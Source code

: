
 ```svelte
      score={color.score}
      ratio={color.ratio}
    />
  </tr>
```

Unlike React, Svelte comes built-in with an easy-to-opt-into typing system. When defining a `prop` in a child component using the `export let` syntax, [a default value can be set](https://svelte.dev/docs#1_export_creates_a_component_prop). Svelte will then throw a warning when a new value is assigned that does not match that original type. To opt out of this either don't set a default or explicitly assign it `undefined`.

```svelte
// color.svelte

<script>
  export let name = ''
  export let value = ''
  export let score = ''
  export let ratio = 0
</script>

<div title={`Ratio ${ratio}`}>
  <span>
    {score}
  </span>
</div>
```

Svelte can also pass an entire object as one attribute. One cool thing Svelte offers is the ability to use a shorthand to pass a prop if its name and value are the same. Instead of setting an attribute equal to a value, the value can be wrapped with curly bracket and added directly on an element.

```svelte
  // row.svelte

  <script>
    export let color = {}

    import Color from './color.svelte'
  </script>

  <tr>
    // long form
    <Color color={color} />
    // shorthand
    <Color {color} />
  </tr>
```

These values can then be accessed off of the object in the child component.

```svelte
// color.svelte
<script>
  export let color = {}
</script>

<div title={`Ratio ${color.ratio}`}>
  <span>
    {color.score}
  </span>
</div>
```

==

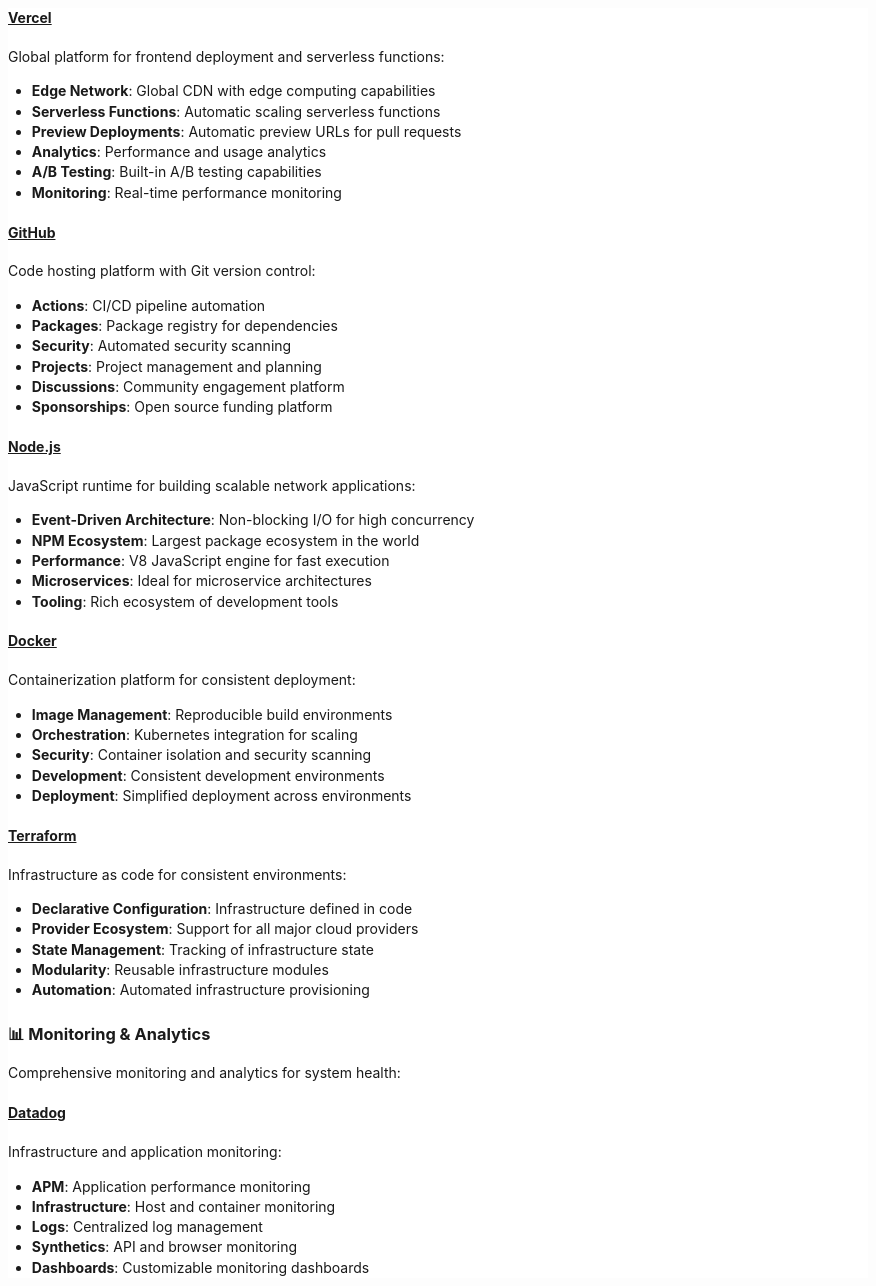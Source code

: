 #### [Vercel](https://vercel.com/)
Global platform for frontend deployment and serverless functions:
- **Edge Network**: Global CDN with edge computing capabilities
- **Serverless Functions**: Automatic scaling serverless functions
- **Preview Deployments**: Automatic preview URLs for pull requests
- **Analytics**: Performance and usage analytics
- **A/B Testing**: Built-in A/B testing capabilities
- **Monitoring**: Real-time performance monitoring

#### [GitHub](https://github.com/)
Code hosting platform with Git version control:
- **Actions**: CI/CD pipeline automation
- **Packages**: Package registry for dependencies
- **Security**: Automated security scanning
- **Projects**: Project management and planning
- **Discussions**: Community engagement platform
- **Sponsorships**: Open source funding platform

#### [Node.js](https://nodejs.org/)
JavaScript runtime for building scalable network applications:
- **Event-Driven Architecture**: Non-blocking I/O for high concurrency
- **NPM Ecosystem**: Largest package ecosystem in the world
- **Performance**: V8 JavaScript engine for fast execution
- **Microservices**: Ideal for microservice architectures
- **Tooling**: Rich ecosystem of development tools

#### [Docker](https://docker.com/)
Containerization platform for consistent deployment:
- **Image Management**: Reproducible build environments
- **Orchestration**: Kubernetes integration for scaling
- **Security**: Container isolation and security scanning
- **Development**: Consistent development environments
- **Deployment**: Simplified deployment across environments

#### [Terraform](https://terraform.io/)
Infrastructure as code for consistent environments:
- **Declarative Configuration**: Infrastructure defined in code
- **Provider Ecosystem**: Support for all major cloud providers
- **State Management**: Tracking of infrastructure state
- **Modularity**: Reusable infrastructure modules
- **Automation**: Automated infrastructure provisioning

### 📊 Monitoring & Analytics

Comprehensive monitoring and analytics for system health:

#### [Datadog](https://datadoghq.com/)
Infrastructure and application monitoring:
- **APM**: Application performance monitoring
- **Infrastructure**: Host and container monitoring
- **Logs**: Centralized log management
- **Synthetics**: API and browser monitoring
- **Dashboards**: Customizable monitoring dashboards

PROBLEM TO WORK ON. Search the entries for the word "object". Copy every line where it occurs.

EXERCISE OUTPUT.
Svelte can also pass an entire object as one attribute. One cool thing Svelte offers is the ability to use a shorthand to pass a prop if its name and value are the same. Instead of setting an attribute equal to a value, the value can be wrapped with curly bracket and added directly on an element.
These values can then be accessed off of the object in the child component.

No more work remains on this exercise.